In accordance with the range suggested by recent recommendations for experiment planning with HRV in psychophysiological research, it is unnecessary to use recordings longer than 120 s to obtain accurate measures of RMSSD (Laborde, Mosley & Thayer, 2017). However, future studies might test the long-term effects of taVNS on HRV parameters, e.g., in multiple stimulation sessions spread over a longer period (longer than a 24-h period). Furthermore, the mediating role of physiological covariates, such as baroreflex and respiratory changes as well as blood pressure, could be evaluated in further studies.
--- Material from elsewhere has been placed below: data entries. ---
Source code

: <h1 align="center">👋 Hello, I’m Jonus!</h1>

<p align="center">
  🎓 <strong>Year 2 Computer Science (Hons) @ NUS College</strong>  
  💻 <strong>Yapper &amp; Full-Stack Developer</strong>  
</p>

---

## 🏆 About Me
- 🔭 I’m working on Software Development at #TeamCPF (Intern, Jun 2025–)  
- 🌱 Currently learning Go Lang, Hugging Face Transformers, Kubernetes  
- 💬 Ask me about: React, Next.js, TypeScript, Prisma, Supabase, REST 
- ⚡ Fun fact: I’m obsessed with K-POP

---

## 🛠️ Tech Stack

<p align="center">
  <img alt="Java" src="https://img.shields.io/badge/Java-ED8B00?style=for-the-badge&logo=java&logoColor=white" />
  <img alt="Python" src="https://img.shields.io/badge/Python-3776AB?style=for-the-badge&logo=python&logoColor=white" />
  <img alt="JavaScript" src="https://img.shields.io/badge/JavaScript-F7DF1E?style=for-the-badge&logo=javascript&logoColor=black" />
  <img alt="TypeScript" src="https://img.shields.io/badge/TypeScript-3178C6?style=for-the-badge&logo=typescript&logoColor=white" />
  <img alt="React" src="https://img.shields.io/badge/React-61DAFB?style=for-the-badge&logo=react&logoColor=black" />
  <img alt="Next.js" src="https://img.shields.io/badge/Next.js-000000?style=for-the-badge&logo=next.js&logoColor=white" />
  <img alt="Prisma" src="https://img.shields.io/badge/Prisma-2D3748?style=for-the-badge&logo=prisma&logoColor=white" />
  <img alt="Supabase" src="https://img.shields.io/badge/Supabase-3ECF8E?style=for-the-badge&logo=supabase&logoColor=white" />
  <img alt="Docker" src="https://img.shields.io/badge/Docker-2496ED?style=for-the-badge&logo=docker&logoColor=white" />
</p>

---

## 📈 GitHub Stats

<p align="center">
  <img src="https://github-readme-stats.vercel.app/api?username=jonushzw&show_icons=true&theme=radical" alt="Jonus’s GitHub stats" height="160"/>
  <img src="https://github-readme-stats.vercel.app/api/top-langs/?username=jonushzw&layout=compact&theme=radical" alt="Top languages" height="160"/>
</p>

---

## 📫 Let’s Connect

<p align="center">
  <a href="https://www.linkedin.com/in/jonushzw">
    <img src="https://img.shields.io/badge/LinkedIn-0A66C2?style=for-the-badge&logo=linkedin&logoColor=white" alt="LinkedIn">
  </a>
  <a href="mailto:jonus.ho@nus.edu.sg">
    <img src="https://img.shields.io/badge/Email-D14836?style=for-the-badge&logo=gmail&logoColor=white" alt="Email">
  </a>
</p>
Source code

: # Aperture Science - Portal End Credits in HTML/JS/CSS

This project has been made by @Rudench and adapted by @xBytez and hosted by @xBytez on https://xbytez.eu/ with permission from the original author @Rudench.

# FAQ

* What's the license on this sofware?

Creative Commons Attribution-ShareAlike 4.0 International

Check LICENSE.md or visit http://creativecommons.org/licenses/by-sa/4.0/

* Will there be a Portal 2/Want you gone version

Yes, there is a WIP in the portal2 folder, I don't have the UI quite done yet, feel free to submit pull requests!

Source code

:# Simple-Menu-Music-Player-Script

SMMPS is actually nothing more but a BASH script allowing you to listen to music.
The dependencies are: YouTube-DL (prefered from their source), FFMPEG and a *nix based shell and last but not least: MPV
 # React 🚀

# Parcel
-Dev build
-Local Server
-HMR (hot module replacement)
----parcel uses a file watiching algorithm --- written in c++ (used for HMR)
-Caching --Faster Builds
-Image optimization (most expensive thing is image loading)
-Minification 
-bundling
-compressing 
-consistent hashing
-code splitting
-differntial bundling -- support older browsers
Moreover, vmHRV could be compared with additional appropriate biomarkers of taVNS efficacy, such as somatosensory evoked potentials (Fallgatter et al., 2003), pupillary dilation, event-related potential P300, and salivary alpha-amylase (Burger et al., 2019; Warren et al., 2019).

Finally, although the study employed a within-subject crossover design, we adopted a straight control of taVNS intensity for each participant and measured the absence of gender differences in resting HRV parameters, the study is not exempt from gender limitations due to recruitment from a female-dominated field. Future studies may answer the question of gender differences with a more heterogeneous sample.

Conclusion

In conclusion, our results indicate a rapid increase in several HRV parameters when taVNS is used to recruit fibers in the cymba compared with taVNS stimulation administered via the helix. Future studies should examine the effect with a heterogeneous sample and with other appropriate biomarkers to support our findings. A shortened stimulation time may be useful to evaluate the acute effects of taVNS on HRV, which may be used as a physiological indicator of autonomic tone for safe clinical applicability. Investigation of taVNS-mediated changes in brain networks that promote cardiac activity is necessary to better understand the physiological mechanism of action of taVNS and to establish meaningful protocols for research and clinical trials.